[What to produce]: From the first line of the data below, repeat each line exactly until you reach the line with "with seats probability"; include that line too.

[Collected data]:
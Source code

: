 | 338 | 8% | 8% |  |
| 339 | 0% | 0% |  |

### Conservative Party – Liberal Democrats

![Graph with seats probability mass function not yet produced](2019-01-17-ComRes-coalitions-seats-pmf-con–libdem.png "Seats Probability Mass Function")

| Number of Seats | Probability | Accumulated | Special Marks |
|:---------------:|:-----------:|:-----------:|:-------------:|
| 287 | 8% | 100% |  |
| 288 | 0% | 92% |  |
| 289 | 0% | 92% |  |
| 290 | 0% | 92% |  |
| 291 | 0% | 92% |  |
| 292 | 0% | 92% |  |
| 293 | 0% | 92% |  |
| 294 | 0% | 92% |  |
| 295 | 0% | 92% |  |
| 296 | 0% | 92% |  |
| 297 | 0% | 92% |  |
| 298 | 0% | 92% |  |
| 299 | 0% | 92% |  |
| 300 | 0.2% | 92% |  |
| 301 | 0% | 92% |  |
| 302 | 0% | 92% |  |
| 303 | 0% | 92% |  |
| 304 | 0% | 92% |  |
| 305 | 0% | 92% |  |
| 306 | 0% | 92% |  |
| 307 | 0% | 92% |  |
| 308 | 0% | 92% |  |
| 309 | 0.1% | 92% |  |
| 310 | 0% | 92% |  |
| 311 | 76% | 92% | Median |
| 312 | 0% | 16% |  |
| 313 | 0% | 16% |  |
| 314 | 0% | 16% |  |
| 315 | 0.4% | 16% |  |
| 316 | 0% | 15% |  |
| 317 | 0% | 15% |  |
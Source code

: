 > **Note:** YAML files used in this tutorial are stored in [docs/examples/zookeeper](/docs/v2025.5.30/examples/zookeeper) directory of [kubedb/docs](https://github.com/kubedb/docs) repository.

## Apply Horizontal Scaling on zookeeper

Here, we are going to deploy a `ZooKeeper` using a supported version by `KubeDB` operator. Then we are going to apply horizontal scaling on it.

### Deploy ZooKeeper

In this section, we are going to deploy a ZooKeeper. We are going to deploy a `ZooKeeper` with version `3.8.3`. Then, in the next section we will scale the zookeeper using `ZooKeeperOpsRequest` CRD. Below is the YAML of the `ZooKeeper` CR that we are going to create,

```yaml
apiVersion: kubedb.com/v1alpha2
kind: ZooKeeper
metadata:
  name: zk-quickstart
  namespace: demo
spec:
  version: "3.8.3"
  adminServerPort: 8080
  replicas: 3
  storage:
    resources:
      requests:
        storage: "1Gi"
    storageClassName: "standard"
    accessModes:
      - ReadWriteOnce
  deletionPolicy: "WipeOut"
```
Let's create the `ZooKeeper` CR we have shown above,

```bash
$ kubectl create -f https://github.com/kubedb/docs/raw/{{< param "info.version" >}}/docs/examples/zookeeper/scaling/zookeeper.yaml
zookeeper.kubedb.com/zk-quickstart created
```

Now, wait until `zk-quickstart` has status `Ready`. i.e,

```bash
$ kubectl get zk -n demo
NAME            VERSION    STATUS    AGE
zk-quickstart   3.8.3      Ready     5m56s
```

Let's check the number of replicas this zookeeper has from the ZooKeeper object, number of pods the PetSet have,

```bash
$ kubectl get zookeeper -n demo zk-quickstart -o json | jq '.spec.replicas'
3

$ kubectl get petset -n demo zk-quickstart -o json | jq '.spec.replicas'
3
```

[Answer for the task]:
Source code

: | 338 | 8% | 8% |  |
| 339 | 0% | 0% |  |

### Conservative Party – Liberal Democrats

![Graph with seats probability mass function not yet produced](2019-01-17-ComRes-coalitions-seats-pmf-con–libdem.png "Seats Probability Mass Function")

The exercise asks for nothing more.